▶ _What you have to do_
Repeat every entry exactly. Leave nothing out.

(Data extracted from a collection)
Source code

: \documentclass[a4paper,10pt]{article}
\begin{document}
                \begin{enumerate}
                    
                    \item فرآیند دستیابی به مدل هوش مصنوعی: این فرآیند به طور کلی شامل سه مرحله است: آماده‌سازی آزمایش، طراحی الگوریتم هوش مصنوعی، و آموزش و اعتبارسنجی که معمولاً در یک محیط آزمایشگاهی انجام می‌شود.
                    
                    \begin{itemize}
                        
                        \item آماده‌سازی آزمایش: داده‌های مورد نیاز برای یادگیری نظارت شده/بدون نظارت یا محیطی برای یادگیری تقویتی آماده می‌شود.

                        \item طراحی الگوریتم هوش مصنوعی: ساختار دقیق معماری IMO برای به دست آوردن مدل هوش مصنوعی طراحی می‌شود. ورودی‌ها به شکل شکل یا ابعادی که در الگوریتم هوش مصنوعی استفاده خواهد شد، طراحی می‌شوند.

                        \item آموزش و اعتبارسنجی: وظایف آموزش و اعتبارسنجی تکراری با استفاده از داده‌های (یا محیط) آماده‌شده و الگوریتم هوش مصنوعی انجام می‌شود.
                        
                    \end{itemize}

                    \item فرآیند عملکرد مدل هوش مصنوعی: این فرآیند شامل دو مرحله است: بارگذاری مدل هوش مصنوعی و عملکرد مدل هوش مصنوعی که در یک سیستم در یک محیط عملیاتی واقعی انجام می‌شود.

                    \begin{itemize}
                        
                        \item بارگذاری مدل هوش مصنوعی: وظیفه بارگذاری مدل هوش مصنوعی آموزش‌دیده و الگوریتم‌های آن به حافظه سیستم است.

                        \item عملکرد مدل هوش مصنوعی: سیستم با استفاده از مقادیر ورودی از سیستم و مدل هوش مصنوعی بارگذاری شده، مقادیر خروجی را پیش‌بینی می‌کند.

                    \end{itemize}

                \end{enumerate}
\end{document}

▶ _Written answer_
Source code

: \documentclass[a4paper,10pt]{article}
\begin{document}
                \begin{enumerate}
                    
                    \item فرآیند دستیابی به مدل هوش مصنوعی: این فرآیند به طور کلی شامل سه مرحله است: آماده‌سازی آزمایش، طراحی الگوریتم هوش مصنوعی، و آموزش و اعتبارسنجی که معمولاً در یک محیط آزمایشگاهی انجام می‌شود.
                    
                    \begin{itemize}
                        
                        \item آماده‌سازی آزمایش: داده‌های مورد نیاز برای یادگیری نظارت شده/بدون نظارت یا محیطی برای یادگیری تقویتی آماده می‌شود.

                        \item طراحی الگوریتم هوش مصنوعی: ساختار دقیق معماری IMO برای به دست آوردن مدل هوش مصنوعی طراحی می‌شود. ورودی‌ها به شکل شکل یا ابعادی که در الگوریتم هوش مصنوعی استفاده خواهد شد، طراحی می‌شوند.

                        \item آموزش و اعتبارسنجی: وظایف آموزش و اعتبارسنجی تکراری با استفاده از داده‌های (یا محیط) آماده‌شده و الگوریتم هوش مصنوعی انجام می‌شود.
                        
                    \end{itemize}

                    \item فرآیند عملکرد مدل هوش مصنوعی: این فرآیند شامل دو مرحله است: بارگذاری مدل هوش مصنوعی و عملکرد مدل هوش مصنوعی که در یک سیستم در یک محیط عملیاتی واقعی انجام می‌شود.

                    \begin{itemize}
                        
                        \item بارگذاری مدل هوش مصنوعی: وظیفه بارگذاری مدل هوش مصنوعی آموزش‌دیده و الگوریتم‌های آن به حافظه سیستم است.

                        \item عملکرد مدل هوش مصنوعی: سیستم با استفاده از مقادیر ورودی از سیستم و مدل هوش مصنوعی بارگذاری شده، مقادیر خروجی را پیش‌بینی می‌کند.

                    \end{itemize}

                \end{enumerate}
\end{document}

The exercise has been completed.